--- START ---
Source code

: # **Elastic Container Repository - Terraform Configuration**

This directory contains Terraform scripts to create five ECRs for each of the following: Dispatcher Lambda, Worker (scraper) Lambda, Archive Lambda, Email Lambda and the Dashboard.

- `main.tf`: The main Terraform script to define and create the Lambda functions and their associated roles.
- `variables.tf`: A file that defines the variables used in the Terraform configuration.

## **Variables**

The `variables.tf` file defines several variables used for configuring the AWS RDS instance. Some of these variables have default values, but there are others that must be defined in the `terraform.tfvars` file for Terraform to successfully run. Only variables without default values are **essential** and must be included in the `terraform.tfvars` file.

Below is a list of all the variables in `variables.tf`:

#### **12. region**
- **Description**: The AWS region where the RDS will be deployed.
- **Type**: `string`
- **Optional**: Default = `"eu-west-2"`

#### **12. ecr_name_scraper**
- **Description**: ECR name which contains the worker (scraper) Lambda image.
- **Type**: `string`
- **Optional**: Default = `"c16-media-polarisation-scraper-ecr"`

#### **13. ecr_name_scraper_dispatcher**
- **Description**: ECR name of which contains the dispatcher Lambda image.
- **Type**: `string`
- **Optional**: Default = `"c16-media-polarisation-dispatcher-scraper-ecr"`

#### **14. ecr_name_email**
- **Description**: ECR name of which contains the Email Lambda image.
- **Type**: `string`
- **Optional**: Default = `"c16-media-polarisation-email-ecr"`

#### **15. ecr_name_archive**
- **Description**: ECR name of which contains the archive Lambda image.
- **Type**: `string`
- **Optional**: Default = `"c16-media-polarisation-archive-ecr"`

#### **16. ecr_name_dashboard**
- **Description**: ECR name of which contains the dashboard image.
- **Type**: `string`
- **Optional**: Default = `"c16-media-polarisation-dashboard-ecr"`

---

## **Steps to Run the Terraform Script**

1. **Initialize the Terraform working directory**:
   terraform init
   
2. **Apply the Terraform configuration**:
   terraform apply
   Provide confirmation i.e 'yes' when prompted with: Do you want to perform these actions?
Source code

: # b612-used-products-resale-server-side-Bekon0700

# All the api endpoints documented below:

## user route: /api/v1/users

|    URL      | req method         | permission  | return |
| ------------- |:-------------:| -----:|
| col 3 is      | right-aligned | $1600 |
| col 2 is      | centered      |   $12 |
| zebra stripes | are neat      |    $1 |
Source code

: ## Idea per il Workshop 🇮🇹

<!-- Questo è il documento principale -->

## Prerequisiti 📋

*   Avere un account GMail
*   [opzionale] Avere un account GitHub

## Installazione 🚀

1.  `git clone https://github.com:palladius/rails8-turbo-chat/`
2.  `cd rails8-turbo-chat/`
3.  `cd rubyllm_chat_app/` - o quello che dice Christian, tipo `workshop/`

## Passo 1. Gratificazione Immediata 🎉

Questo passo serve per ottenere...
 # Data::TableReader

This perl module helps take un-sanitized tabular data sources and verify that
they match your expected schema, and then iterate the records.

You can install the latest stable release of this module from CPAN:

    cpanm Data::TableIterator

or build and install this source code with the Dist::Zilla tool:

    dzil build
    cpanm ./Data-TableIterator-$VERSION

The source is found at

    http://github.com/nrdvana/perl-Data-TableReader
--- END ---
--- START ---
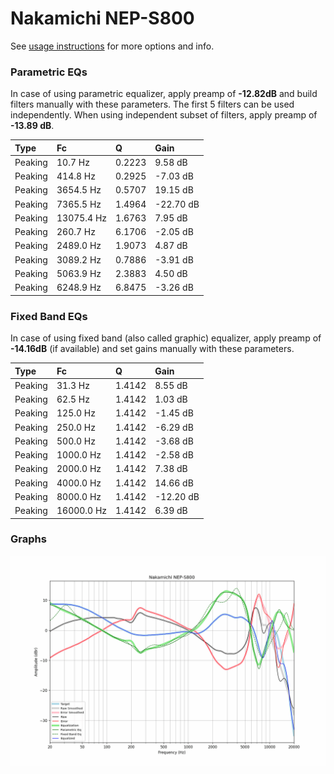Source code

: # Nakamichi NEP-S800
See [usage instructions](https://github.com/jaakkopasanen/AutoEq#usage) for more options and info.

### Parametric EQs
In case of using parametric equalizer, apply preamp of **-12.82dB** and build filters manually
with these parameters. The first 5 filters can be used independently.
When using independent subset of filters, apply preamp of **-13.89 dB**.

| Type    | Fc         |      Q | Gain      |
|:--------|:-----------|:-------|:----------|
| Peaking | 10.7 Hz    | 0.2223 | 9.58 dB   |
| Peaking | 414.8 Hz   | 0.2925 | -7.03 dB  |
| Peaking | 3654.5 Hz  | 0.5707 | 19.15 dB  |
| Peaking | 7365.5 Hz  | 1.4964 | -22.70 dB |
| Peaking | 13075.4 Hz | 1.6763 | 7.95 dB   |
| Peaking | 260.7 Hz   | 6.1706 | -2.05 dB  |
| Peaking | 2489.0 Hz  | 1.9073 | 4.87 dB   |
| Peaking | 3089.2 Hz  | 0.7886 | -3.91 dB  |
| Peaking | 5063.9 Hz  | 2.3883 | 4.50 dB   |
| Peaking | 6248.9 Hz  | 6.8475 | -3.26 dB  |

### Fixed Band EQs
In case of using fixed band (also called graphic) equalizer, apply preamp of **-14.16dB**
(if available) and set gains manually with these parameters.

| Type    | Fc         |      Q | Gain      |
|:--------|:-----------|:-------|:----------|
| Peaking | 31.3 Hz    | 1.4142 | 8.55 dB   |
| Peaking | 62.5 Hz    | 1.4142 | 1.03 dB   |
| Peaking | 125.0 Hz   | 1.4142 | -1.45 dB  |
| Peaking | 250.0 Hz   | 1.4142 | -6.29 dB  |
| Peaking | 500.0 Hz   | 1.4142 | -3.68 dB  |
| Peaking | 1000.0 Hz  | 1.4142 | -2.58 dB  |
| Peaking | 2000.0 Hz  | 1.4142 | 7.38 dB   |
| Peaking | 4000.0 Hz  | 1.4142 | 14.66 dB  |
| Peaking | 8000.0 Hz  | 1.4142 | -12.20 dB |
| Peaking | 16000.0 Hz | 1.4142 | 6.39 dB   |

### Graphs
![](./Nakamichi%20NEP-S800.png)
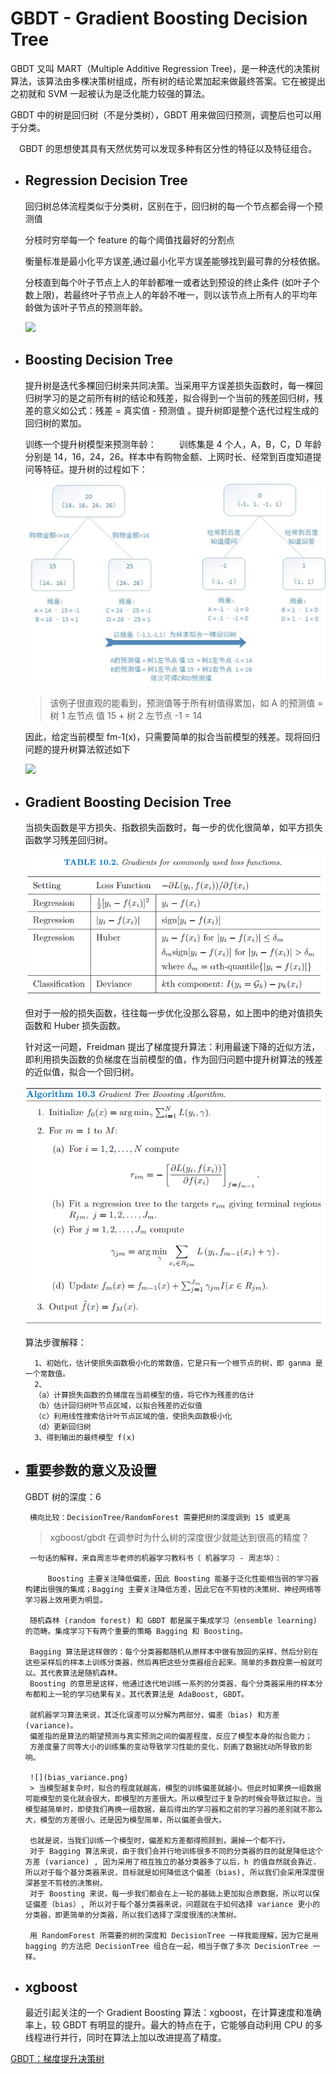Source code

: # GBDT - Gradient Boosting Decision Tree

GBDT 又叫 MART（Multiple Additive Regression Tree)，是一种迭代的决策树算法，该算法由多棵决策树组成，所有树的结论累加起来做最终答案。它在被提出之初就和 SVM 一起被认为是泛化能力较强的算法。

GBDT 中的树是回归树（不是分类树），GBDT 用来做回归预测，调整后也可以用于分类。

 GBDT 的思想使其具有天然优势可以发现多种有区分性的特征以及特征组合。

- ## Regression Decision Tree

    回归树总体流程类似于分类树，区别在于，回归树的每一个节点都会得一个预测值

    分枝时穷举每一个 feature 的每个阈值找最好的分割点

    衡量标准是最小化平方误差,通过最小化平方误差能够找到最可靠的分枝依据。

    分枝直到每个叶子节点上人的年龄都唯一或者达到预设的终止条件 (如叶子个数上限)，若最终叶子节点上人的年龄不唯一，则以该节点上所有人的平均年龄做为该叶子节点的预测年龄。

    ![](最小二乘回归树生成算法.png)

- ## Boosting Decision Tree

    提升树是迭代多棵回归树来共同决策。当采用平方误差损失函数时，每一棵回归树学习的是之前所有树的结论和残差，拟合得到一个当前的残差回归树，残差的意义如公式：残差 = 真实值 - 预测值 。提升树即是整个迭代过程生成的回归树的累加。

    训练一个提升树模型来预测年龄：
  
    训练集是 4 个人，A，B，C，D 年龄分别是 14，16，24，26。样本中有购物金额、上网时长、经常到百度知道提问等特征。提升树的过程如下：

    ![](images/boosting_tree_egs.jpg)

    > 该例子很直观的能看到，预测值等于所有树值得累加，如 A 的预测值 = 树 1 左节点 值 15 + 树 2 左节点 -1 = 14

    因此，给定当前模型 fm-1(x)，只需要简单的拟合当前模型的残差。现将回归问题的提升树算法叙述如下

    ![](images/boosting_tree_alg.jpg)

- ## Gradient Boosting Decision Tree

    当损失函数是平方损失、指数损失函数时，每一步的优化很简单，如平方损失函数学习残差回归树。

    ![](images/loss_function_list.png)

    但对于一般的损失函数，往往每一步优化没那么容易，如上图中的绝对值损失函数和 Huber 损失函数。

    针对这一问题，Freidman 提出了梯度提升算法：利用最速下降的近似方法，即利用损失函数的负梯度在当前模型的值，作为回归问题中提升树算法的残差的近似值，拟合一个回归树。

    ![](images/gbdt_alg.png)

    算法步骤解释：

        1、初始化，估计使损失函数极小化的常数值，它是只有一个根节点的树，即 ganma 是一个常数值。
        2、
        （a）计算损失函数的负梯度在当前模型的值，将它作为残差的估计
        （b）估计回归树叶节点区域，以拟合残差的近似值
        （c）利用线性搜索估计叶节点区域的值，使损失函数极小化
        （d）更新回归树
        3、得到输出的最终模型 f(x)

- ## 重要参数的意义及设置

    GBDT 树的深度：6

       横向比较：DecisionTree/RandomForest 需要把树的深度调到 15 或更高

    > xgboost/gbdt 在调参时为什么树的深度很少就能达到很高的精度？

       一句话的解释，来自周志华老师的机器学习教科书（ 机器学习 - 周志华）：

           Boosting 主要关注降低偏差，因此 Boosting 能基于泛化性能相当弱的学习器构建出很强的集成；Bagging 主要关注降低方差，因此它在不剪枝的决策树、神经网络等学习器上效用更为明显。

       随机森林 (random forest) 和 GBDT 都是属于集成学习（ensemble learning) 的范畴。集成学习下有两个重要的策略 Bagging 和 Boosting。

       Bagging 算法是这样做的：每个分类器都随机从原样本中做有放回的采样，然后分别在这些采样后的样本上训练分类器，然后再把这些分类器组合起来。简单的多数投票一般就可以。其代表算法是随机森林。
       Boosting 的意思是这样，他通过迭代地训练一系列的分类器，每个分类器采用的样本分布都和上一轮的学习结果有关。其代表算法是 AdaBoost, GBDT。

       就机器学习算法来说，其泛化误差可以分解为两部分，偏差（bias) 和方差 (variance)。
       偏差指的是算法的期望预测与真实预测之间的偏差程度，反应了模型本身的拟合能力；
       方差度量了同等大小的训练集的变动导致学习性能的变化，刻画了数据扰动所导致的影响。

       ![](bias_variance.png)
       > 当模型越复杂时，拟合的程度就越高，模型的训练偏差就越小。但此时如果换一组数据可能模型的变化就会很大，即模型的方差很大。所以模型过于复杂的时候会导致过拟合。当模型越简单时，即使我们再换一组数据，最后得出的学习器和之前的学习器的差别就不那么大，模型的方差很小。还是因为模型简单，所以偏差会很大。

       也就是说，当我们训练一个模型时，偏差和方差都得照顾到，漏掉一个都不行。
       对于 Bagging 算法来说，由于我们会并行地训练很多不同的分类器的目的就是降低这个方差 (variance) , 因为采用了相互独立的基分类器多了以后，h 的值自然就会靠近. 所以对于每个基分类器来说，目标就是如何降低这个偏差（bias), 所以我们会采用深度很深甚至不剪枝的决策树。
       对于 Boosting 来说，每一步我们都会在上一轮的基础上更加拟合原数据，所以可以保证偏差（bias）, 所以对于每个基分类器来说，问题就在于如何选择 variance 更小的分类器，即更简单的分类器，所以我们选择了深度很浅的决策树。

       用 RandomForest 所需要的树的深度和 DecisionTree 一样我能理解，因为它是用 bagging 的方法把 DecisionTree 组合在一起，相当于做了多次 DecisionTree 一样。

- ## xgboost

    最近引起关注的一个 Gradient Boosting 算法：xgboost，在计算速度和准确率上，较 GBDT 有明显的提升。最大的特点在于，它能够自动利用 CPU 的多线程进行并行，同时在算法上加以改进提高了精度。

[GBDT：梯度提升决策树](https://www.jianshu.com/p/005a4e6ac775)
--- END ---
--- START ---
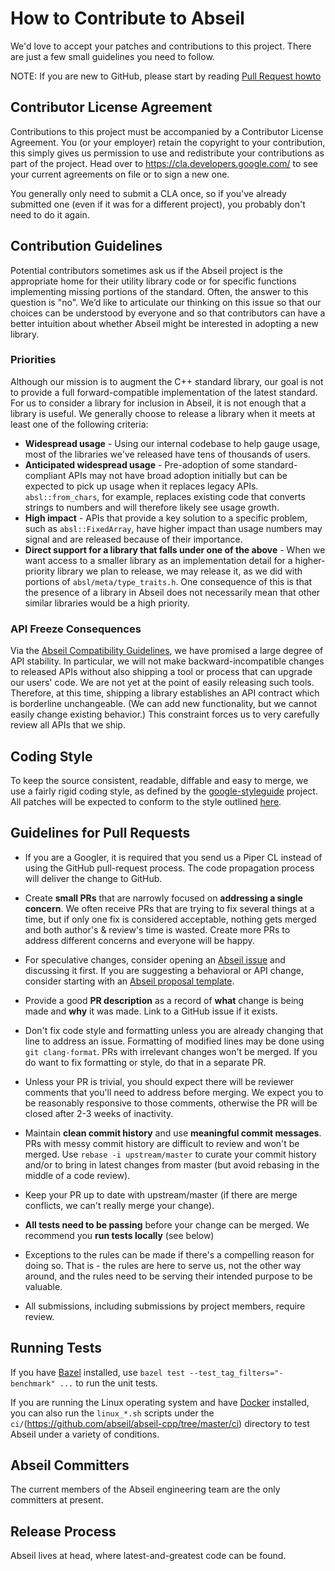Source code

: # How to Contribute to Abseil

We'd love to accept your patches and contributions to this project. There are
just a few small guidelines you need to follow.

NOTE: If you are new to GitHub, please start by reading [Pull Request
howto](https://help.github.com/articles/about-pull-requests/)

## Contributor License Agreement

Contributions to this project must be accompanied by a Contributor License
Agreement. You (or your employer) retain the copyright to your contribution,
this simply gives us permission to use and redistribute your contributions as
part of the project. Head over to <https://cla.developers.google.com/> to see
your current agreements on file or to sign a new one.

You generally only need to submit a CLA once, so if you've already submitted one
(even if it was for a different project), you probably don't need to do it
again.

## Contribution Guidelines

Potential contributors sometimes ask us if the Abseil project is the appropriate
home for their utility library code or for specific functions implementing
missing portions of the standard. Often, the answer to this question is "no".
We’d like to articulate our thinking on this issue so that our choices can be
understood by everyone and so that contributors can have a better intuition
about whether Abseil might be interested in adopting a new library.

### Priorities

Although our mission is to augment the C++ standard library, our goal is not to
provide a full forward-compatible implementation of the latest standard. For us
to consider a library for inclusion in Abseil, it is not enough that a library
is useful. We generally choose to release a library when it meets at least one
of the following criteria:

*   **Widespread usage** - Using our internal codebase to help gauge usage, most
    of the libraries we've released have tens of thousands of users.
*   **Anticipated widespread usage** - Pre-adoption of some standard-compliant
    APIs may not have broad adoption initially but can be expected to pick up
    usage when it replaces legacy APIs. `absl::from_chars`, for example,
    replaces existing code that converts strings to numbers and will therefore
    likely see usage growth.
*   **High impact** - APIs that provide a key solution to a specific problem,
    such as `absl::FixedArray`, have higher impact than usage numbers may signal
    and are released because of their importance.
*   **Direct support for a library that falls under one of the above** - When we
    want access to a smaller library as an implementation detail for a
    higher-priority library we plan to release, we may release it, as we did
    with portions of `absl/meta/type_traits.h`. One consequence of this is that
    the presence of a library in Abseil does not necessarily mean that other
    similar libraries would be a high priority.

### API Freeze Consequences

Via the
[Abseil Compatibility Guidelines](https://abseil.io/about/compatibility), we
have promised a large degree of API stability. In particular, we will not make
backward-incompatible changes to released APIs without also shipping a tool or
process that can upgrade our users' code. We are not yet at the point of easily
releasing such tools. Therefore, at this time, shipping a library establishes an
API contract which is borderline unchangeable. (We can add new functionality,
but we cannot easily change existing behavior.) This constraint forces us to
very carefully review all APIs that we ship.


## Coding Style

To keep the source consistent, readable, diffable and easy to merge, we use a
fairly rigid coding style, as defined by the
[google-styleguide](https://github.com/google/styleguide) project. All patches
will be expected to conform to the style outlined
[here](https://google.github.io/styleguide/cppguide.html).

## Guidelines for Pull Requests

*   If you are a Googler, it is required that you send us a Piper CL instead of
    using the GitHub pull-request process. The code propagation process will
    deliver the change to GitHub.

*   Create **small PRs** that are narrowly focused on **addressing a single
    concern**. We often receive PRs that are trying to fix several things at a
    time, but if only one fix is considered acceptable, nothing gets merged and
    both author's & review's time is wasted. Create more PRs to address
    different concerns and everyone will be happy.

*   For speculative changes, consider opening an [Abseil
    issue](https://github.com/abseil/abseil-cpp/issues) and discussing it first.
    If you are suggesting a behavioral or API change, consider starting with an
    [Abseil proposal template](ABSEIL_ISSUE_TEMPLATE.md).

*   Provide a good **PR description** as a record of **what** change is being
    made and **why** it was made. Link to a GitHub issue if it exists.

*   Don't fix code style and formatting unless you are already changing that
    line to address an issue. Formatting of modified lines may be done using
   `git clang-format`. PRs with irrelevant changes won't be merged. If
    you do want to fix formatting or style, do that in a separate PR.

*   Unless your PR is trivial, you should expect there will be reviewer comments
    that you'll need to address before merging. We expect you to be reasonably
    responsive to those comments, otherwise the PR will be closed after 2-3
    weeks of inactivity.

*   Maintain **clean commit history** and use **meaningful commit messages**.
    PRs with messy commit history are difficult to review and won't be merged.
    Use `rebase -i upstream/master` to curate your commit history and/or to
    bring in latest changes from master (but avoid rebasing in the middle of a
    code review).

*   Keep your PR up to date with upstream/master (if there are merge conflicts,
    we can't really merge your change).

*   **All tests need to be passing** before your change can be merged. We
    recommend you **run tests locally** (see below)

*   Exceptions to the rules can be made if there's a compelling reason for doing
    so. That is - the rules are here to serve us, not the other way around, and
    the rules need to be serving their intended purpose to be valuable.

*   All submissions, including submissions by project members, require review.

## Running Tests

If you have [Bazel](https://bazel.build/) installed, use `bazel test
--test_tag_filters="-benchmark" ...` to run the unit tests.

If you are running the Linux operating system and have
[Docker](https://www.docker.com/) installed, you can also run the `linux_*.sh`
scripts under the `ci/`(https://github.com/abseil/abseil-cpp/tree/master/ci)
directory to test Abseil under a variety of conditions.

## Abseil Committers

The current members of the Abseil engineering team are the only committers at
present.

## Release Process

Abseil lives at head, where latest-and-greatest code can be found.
--- END ---
▶ **TASK INSTRUCTIONS**
Look above for the line that contains "understood by everyone". Starting there, transcribe every line exactly until you have copied the line that contains "numbers may signal".

▶ **YOUR SOLUTION**
understood by everyone and so that contributors can have a better intuition
about whether Abseil might be interested in adopting a new library.

### Priorities

Although our mission is to augment the C++ standard library, our goal is not to
provide a full forward-compatible implementation of the latest standard. For us
to consider a library for inclusion in Abseil, it is not enough that a library
is useful. We generally choose to release a library when it meets at least one
of the following criteria:

*   **Widespread usage** - Using our internal codebase to help gauge usage, most
    of the libraries we've released have tens of thousands of users.
*   **Anticipated widespread usage** - Pre-adoption of some standard-compliant
    APIs may not have broad adoption initially but can be expected to pick up
    usage when it replaces legacy APIs. `absl::from_chars`, for example,
    replaces existing code that converts strings to numbers and will therefore
    likely see usage growth.
*   **High impact** - APIs that provide a key solution to a specific problem,
    such as `absl::FixedArray`, have higher impact than usage numbers may signal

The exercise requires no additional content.